## PROBLEM TO SOLVE
From the records below, extract only the lines running from the line with "the web server?" to the line with "being used on the blog?", both lines included, reproducing them exactly.

###

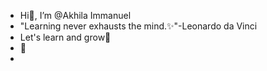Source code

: - Hi👋, I’m @Akhila Immanuel
- "Learning never exhausts the mind.✨"-Leonardo da Vinci
- Let's learn and grow🌱
- 💞️
- 

<!---
AkhilaVasa/AkhilaVasa is a ✨ special ✨ repository because its `README.md` (this file) appears on your GitHub profile.
You can click the Preview link to take a look at your changes.
--->
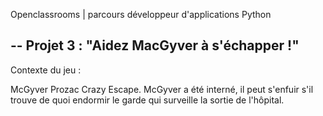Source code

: Openclassrooms | parcours développeur d'applications Python

--
Projet 3 : "Aidez MacGyver à s'échapper !"
--

Contexte du jeu :

McGyver Prozac Crazy Escape. McGyver a été interné, il peut s'enfuir s'il trouve de quoi endormir le garde qui surveille la sortie de l'hôpital.

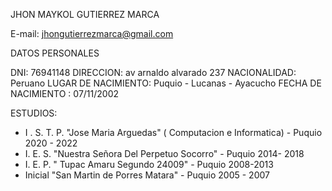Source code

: JHON MAYKOL GUTIERREZ MARCA

E-mail: jhongutierrezmarca@gmail.com

DATOS PERSONALES 

DNI: 76941148
DIRECCION: av arnaldo alvarado 237
NACIONALIDAD: Peruano
LUGAR DE NACIMIENTO: Puquio - Lucanas - Ayacucho
FECHA DE NACIMIENTO : 07/11/2002

ESTUDIOS:

- I . S. T. P. "Jose Maria Arguedas" ( Computacion e Informatica) - Puquio 2020 - 2022
- I. E. S. "Nuestra Señora Del Perpetuo Socorro" - Puquio 2014- 2018
- I. E. P. " Tupac Amaru Segundo 24009" - Puquio 2008-2013
- Inicial "San Martin de Porres Matara" - Puquio 2005 - 2007
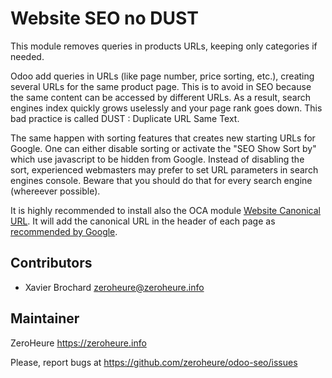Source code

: # Website SEO no DUST

This module removes queries in products URLs, keeping only categories if needed.

Odoo add queries in URLs (like page number, price sorting, etc.), creating several 
URLs for the same product page. This is to avoid in SEO because the same content 
can be accessed by different URLs. As a result, search engines index quickly grows 
uselessly and your page rank goes down. This bad practice is called DUST : 
Duplicate URL Same Text. 

The same happen with sorting features that creates new starting URLs for Google. One can either disable sorting or activate the "SEO Show Sort by" which use javascript to be hidden from Google. Instead of disabling the sort, experienced webmasters may prefer to set URL parameters in search engines console. Beware that you should do that for every search engine (whereever possible).

It is highly recommended to install also the OCA module [Website Canonical URL](https://github.com/OCA/website/tree/11.0/website_canonical_url). It will add the canonical URL in the header of each page as [recommended by Google](https://support.google.com/webmasters/answer/139066).

## Contributors

- Xavier Brochard zeroheure@zeroheure.info

## Maintainer

ZeroHeure
https://zeroheure.info

Please, report bugs at https://github.com/zeroheure/odoo-seo/issues


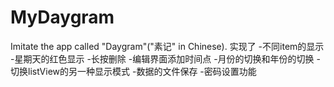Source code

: # MyDaygram
Imitate the app called "Daygram"("素记" in Chinese).
实现了
-不同item的显示
-星期天的红色显示
-长按删除
-编辑界面添加时间点
-月份的切换和年份的切换
-切换listView的另一种显示模式
-数据的文件保存
-密码设置功能
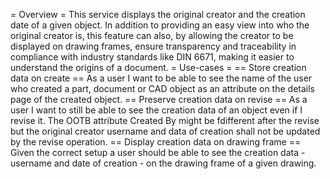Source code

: = Overview =
This service displays the original creator and the creation date of a given object. In addition to providing an easy view into who the original creator is, this feature can also, by allowing the creator to be displayed on drawing frames, ensure transparency and traceability in compliance with industry standards like DIN 6671, making it easier to understand the origins of a document.
= Use-cases =
== Store creation data on create ==
As a user I want to be able to see the name of the user who created a part, document or CAD object as an attribute on the details page of the created object.
== Preserve creation data on revise ==
As a user I want to still be able to see the creation data of an object even if I revise it. The OOTB attribute Created By might be fdifferent after the revise but the original creator username and data of creation shall not be updated by the revise operation.
== Display creation data on drawing frame ==
Given the correct setup a user should be able to see the creation data - username and date of creation - on the drawing frame of a given drawing.
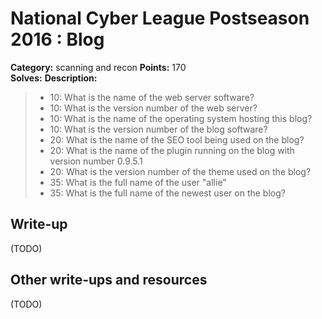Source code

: # National Cyber League Postseason 2016 : Blog

**Category:** scanning and recon
**Points:** 170  
**Solves:**
**Description:**

> * 10: What is the name of the web server software?
> * 10: What is the version number of the web server?
> * 10: What is the name of the operating system hosting this blog?
> * 10: What is the version number of the blog software?
> * 20: What is the name of the SEO tool being used on the blog?
> * 20: What is the name of the plugin running on the blog with version number 0.9.5.1
> * 20: What is the version number of the theme used on the blog?
> * 35: What is the full name of the user "allie"
> * 35: What is the full name of the newest user on the blog?

## Write-up

(TODO)

## Other write-ups and resources

(TODO)
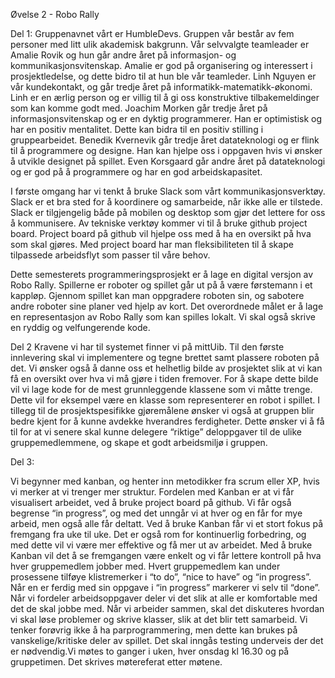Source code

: Øvelse 2 - Robo Rally

Del 1:
Gruppenavnet vårt er HumbleDevs. Gruppen vår består av fem personer med litt ulik akademisk bakgrunn.
Vår selvvalgte teamleader er Amalie Rovik og hun går andre året på  informasjon- og kommunikasjonsvitenskap.
Amalie er god på organisering og interessert i prosjektledelse, og dette bidro til at  hun ble vår teamleder.
Linh Nguyen er vår kundekontakt, og går tredje året på informatikk-matematikk-økonomi. Linh er en ærlig person og
er villig til å gi oss konstruktive tilbakemeldinger som kan komme godt med. Joachim Morken går tredje året på 
informasjonsvitenskap og er en dyktig programmerer. Han er optimistisk og har en positiv mentalitet. 
Dette kan bidra til en positiv stilling i gruppearbeidet. Benedik Kvernevik går tredje året datateknologi
og er flink til å programmere og designe. Han kan hjelpe oss i oppgaven hvis vi ønsker å utvikle designet
på  spillet. Even Korsgaard går andre året på datateknologi og er god på å programmere og har en god arbeidskapasitet. 

I første omgang har vi tenkt å bruke Slack som vårt kommunikasjonsverktøy. Slack er et bra sted for å koordinere og
samarbeide, når ikke alle er tilstede. Slack er tilgjengelig både på mobilen og desktop som gjør det lettere for oss å
kommunisere.  Av tekniske verktøy kommer vi til å bruke github project board.  Project board på github vil hjelpe oss
med å ha en oversikt på hva som skal gjøres.  Med project board har man fleksibiliteten til å skape tilpassede
arbeidsflyt som passer til våre behov. 

Dette semesterets programmeringsprosjekt er å lage en digital versjon av Robo Rally. Spillerne er roboter og spillet
går ut på å være førstemann i et kappløp. Gjennom spillet kan man oppgradere roboten sin, og sabotere andre roboter
sine planer ved hjelp av kort. Det overordnede målet er å lage en representasjon av Robo Rally som kan spilles lokalt.
Vi skal også skrive en ryddig og velfungerende kode.

Del 2
Kravene vi har til systemet finner vi på mittUib. 
Til den første innlevering skal vi implementere og tegne brettet samt plassere roboten på det.
Vi ønsker også å danne oss et helhetlig bilde av prosjektet slik at vi kan få en oversikt over
hva vi må gjøre i tiden fremover. For å skape dette bilde vil vi lage kode for de mest grunnleggende klassene
som vi måtte trenge. Dette vil for eksempel være en klasse som representerer en robot i spillet. 
I tillegg til de prosjektspesifikke gjøremålene ønsker vi også at gruppen blir bedre kjent for å kunne avdekke
hverandres ferdigheter. Dette ønsker vi å få til for at vi senere skal kunne delegere “riktige” deloppgaver til
de ulike gruppemedlemmene, og skape et godt arbeidsmiljø i gruppen.

 
Del 3:

Vi begynner med kanban, og henter inn metodikker fra scrum eller XP, hvis vi merker at vi trenger mer struktur.
Fordelen med Kanban er at vi får visualisert arbeidet, ved å bruke project board på github. Vi får også begrense
“in progress”, og med det unngår vi at hver og en får for mye arbeid, men også alle får deltatt. Ved å bruke Kanban
får  vi et stort fokus på fremgang fra uke til uke. Det er også rom for kontinuerlig forbedring, og med dette vil vi
være mer effektive og få mer ut av arbeidet. Med å bruke Kanban vil det å se fremgangen være enkelt og vi får
lettere kontroll på hva hver gruppemedlem jobber med. Hvert gruppemedlem kan under prosessene tilføye klistremerker
i “to do”, “nice to have” og “in progress”. Når en er ferdig med sin oppgave i “in progress” markerer vi selv til
“done”. Når vi fordeler arbeidsoppgaver deler vi det slik at alle er komfortable med det de skal jobbe med.
Når vi arbeider sammen, skal det diskuteres hvordan vi skal løse problemer og skrive klasser, slik at det blir tett
samarbeid. Vi tenker forøvrig ikke å ha parprogrammering, men dette kan brukes på vanskelige/kritiske deler av spillet.
Det skal inngås testing underveis der det er nødvendig.Vi møtes to ganger  i uken, hver onsdag kl 16.30 og
på gruppetimen.
Det skrives møtereferat etter møtene.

###

## ANSWER FOR THIS EXERCISE
> * 10: What is the version number of the web server?
> * 10: What is the name of the operating system hosting this blog?
> * 10: What is the version number of the blog software?
> * 20: What is the name of the SEO tool being used on the blog?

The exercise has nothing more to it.